→ **EXERCISE INSTRUCTIONS**
What is the number of lines in the data that contain "replicated"? Nothing besides that number, please.

┌────────

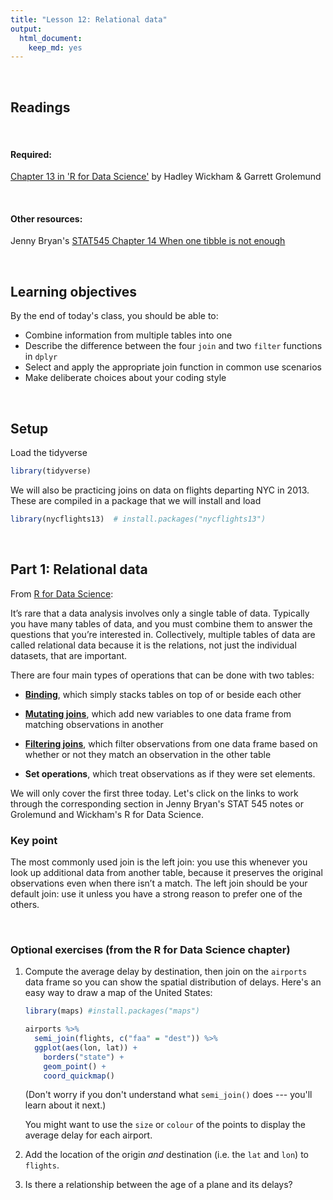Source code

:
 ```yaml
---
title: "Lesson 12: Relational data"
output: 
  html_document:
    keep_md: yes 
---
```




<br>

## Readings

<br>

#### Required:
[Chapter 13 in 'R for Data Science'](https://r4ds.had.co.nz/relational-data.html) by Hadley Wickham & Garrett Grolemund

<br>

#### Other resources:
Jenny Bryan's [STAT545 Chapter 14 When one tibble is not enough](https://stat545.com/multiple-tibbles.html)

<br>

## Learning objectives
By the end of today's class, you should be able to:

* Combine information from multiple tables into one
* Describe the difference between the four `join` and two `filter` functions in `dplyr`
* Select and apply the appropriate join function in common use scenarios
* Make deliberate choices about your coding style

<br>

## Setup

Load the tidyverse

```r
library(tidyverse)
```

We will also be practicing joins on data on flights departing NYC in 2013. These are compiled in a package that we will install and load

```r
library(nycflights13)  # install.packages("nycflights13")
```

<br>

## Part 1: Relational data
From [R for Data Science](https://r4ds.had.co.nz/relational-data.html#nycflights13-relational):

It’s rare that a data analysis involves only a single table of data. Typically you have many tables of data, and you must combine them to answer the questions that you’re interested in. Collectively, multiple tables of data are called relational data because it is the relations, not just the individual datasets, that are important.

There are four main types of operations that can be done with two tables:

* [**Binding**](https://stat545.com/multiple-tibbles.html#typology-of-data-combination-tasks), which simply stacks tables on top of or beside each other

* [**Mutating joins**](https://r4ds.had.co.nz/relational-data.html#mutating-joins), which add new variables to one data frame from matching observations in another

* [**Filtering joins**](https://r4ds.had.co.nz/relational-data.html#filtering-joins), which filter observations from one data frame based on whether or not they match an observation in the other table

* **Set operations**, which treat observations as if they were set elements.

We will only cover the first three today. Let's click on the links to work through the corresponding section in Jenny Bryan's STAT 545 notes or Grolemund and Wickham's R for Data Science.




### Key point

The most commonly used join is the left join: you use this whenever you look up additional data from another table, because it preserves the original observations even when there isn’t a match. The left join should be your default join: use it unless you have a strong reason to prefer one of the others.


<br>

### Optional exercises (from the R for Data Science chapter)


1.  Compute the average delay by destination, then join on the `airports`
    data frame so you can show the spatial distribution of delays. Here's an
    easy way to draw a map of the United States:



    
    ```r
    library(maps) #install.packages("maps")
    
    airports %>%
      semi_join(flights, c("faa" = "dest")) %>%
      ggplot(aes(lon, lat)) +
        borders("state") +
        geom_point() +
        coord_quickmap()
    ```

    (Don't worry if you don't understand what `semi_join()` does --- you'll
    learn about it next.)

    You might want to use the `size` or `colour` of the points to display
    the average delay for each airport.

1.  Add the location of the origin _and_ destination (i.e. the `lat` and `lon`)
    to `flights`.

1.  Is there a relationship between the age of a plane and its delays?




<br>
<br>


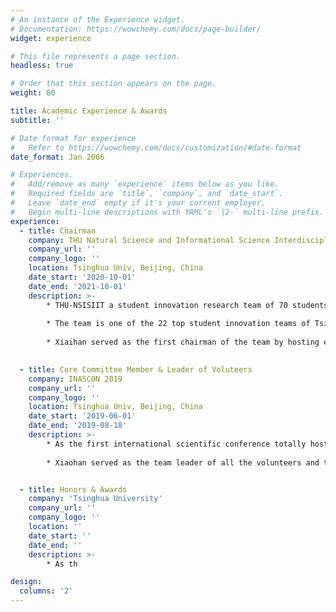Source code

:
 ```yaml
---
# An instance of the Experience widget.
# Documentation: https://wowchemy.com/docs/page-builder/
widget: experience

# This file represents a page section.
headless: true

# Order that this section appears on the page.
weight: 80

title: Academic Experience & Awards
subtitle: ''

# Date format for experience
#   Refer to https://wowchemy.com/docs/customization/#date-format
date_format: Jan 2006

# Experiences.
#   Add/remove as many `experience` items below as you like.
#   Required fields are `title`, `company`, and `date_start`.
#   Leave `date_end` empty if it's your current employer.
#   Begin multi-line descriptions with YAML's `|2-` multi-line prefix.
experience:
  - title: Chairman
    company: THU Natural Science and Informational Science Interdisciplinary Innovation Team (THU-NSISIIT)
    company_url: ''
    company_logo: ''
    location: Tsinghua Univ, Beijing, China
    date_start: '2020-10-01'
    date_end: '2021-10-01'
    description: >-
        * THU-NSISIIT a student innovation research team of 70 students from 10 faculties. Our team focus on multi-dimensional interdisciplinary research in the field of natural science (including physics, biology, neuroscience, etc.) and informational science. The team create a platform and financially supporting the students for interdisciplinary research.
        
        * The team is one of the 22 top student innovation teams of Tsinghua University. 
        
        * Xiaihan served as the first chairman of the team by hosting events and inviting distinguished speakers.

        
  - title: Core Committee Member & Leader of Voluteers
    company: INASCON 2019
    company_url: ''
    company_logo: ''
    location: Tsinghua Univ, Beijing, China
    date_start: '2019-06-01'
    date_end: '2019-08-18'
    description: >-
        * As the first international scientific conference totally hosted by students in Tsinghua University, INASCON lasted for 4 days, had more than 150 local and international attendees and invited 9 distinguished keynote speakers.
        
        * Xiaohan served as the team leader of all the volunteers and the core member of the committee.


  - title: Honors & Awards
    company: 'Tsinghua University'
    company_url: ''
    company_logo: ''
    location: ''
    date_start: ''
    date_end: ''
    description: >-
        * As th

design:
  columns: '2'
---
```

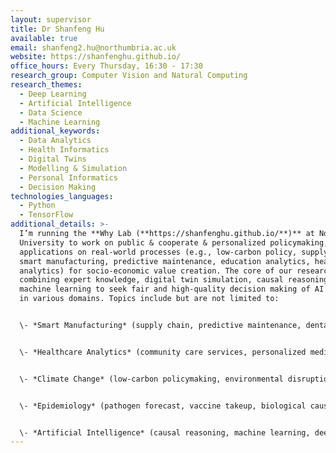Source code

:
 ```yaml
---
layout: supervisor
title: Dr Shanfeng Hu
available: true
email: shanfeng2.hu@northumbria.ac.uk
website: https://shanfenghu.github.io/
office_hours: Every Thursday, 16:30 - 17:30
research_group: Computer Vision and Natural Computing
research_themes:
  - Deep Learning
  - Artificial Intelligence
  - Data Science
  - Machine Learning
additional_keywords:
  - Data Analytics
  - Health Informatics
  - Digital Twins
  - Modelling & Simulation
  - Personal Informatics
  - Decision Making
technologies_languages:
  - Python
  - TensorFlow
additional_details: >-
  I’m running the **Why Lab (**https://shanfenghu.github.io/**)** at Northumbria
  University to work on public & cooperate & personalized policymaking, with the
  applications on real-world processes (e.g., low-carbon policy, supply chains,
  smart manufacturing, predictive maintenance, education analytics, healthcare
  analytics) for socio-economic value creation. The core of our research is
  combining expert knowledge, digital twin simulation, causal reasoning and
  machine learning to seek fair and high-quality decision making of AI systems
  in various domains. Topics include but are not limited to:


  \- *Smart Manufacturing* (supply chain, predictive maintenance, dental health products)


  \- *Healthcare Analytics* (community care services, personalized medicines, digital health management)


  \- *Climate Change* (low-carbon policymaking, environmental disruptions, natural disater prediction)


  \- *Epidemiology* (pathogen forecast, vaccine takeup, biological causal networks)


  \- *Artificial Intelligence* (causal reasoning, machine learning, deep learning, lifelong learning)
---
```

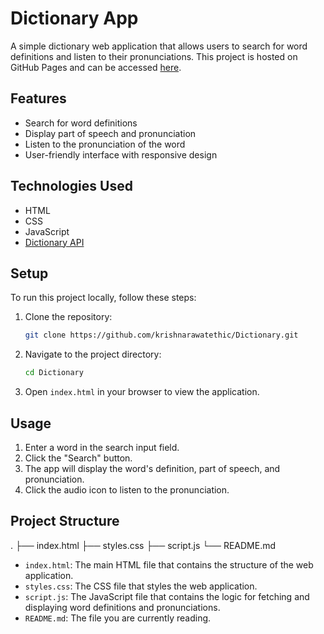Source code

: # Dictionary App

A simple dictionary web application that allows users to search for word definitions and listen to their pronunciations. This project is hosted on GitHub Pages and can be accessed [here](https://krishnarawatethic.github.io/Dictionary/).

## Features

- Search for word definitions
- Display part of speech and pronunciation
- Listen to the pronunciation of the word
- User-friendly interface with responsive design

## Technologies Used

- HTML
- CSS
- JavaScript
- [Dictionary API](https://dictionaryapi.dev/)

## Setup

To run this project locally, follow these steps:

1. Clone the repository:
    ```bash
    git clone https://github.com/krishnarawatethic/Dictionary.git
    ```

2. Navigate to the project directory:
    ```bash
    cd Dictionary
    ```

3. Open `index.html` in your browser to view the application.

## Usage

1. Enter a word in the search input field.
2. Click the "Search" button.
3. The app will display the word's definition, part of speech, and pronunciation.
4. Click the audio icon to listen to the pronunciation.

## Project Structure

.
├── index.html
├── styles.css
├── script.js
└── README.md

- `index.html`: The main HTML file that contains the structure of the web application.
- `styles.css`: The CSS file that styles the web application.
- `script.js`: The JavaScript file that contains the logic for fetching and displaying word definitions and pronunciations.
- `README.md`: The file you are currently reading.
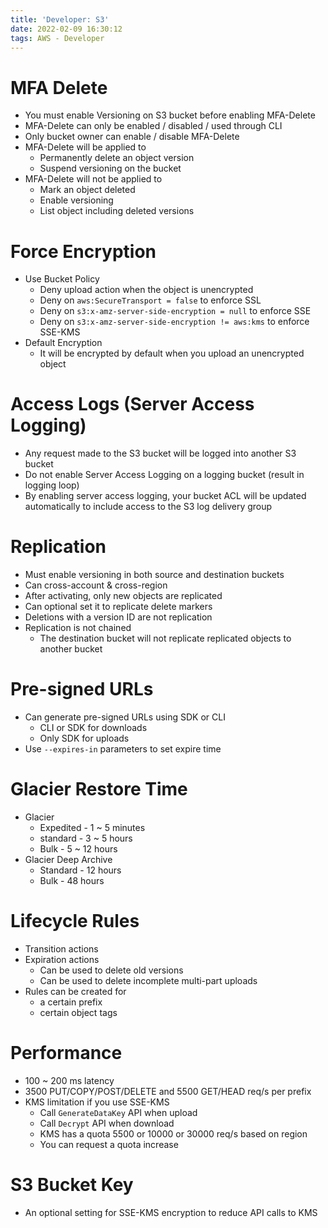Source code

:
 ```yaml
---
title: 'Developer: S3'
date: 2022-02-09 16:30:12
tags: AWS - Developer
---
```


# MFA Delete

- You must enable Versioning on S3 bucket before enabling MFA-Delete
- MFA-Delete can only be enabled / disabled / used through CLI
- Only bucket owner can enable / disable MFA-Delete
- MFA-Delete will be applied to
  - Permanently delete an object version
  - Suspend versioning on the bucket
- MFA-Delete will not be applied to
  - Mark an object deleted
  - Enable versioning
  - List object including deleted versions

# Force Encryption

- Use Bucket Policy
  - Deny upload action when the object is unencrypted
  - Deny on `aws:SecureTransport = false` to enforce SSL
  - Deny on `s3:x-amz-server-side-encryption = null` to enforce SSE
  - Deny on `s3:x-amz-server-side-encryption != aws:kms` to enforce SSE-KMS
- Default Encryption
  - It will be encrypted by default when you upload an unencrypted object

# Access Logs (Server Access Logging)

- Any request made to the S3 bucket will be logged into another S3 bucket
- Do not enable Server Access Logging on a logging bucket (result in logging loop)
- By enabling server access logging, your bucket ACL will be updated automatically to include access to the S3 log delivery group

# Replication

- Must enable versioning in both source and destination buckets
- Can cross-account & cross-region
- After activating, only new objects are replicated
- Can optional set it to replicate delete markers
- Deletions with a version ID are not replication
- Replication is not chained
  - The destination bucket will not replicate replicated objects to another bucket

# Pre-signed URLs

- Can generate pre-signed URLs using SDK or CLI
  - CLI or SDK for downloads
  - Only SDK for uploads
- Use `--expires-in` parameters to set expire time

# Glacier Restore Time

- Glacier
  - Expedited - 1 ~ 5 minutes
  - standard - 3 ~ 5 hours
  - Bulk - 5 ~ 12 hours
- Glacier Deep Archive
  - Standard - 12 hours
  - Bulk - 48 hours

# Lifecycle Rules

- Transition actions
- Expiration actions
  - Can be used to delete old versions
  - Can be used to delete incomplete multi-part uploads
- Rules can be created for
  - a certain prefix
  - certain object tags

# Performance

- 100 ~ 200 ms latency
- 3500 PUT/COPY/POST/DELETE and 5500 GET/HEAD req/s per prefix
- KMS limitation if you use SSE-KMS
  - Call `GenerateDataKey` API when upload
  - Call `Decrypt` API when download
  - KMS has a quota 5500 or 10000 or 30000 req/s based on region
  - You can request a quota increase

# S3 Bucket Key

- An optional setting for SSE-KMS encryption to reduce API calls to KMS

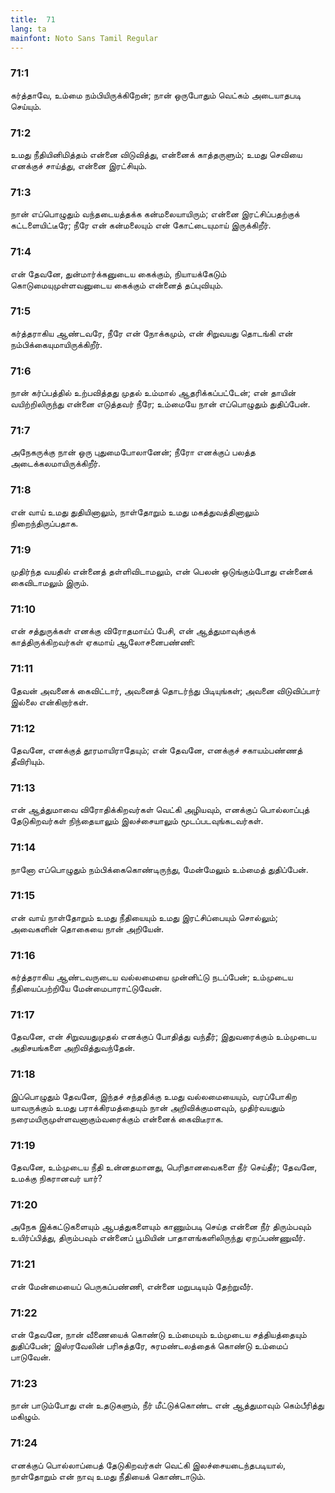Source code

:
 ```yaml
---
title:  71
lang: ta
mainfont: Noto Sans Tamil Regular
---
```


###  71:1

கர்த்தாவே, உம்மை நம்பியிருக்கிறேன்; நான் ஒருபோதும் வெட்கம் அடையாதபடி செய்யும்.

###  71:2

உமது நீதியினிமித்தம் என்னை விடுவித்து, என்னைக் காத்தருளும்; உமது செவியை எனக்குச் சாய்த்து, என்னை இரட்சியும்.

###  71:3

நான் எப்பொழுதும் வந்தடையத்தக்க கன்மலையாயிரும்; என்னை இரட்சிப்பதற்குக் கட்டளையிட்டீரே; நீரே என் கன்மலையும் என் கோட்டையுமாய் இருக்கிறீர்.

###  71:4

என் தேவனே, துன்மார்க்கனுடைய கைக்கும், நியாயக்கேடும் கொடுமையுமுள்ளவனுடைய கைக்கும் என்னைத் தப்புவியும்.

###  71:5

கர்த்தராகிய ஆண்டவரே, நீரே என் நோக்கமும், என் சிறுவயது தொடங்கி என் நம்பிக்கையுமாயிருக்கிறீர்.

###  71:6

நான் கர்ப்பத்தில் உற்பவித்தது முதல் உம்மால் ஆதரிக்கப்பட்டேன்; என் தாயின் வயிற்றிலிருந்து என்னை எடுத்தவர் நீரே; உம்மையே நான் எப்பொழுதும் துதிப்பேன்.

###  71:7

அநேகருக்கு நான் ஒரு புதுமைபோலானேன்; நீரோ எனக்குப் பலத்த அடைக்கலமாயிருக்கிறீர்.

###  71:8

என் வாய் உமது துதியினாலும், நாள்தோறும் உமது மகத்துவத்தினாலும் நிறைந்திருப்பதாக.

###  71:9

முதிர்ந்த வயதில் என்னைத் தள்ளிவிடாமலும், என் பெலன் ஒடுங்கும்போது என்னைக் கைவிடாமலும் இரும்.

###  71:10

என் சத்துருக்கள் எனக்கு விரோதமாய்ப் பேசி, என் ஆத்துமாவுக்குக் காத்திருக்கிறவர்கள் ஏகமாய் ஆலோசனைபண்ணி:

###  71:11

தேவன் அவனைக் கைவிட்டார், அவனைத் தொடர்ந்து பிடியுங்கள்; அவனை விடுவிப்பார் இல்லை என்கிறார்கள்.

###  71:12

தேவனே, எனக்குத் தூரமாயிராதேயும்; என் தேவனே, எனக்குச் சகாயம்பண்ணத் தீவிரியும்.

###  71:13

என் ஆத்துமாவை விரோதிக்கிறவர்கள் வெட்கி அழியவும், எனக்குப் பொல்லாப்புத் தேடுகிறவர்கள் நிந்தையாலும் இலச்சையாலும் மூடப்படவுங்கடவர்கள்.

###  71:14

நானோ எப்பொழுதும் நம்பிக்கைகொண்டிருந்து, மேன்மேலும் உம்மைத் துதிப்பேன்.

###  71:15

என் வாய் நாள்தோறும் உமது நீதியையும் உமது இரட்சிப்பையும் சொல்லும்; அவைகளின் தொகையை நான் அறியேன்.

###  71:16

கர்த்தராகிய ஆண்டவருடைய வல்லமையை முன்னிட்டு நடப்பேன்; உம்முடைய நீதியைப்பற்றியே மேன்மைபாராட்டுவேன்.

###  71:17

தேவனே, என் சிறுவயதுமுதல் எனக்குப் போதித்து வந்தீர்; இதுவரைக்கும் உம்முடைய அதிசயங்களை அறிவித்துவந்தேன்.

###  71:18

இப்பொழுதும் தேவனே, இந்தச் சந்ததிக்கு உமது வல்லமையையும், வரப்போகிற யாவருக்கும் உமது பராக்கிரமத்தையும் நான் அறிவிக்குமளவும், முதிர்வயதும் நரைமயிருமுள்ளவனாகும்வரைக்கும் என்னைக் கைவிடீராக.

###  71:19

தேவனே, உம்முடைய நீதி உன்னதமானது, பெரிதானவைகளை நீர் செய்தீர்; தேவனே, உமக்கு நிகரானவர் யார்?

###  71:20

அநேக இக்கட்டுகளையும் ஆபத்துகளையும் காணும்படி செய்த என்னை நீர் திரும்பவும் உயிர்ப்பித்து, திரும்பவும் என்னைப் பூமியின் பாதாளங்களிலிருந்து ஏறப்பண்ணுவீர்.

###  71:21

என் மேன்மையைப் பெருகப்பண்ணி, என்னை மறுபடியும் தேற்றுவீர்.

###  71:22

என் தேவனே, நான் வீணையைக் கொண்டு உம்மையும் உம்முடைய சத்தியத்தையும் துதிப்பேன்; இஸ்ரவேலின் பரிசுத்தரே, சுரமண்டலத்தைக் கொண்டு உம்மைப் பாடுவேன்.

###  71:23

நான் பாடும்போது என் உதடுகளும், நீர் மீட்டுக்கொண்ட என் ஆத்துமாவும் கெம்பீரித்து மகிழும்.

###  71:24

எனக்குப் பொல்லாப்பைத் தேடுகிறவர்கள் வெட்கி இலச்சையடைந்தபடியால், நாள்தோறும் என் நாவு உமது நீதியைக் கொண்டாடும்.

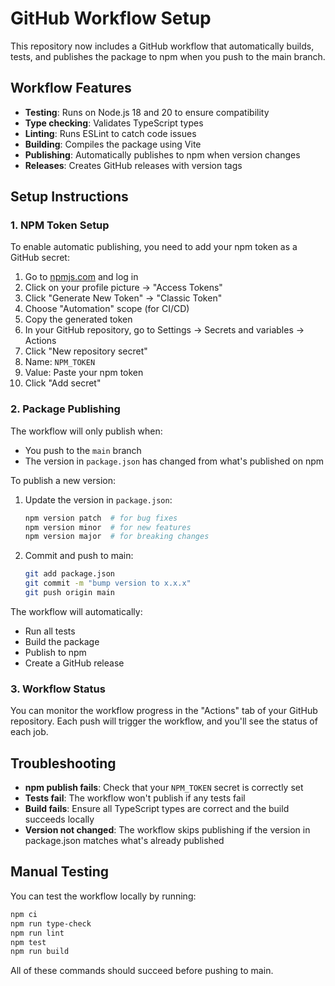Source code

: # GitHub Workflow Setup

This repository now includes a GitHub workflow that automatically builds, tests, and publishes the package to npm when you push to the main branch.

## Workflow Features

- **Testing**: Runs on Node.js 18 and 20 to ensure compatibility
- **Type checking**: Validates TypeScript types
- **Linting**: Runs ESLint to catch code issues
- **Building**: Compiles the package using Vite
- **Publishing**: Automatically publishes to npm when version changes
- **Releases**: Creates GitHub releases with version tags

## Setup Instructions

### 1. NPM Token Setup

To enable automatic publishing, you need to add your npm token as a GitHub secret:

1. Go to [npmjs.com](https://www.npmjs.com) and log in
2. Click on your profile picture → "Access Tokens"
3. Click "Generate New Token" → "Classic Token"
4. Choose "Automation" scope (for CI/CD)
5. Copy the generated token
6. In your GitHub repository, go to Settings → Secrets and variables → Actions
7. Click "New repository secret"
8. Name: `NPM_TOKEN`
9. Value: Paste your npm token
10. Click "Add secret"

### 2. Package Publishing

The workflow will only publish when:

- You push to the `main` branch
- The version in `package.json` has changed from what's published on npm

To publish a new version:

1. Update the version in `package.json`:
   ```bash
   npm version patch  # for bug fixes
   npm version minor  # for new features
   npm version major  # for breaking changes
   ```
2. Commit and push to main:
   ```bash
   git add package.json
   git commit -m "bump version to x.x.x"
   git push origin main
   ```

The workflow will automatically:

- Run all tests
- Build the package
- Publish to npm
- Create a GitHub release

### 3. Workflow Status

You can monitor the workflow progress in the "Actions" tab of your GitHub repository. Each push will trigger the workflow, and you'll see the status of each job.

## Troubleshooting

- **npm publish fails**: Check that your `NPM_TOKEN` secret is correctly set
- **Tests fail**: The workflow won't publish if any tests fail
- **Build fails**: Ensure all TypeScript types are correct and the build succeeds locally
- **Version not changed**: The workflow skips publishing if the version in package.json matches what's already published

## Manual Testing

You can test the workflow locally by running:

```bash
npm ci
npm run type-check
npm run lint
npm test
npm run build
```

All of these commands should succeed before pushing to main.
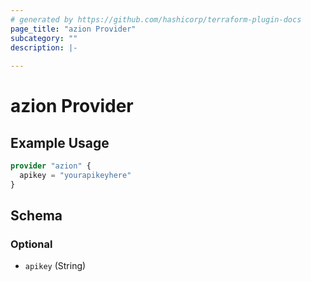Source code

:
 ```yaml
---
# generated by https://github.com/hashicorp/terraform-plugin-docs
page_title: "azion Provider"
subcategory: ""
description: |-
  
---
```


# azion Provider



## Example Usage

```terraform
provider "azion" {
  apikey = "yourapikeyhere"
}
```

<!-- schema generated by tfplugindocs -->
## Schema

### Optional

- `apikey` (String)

└────────

→ **RESPONSE**
2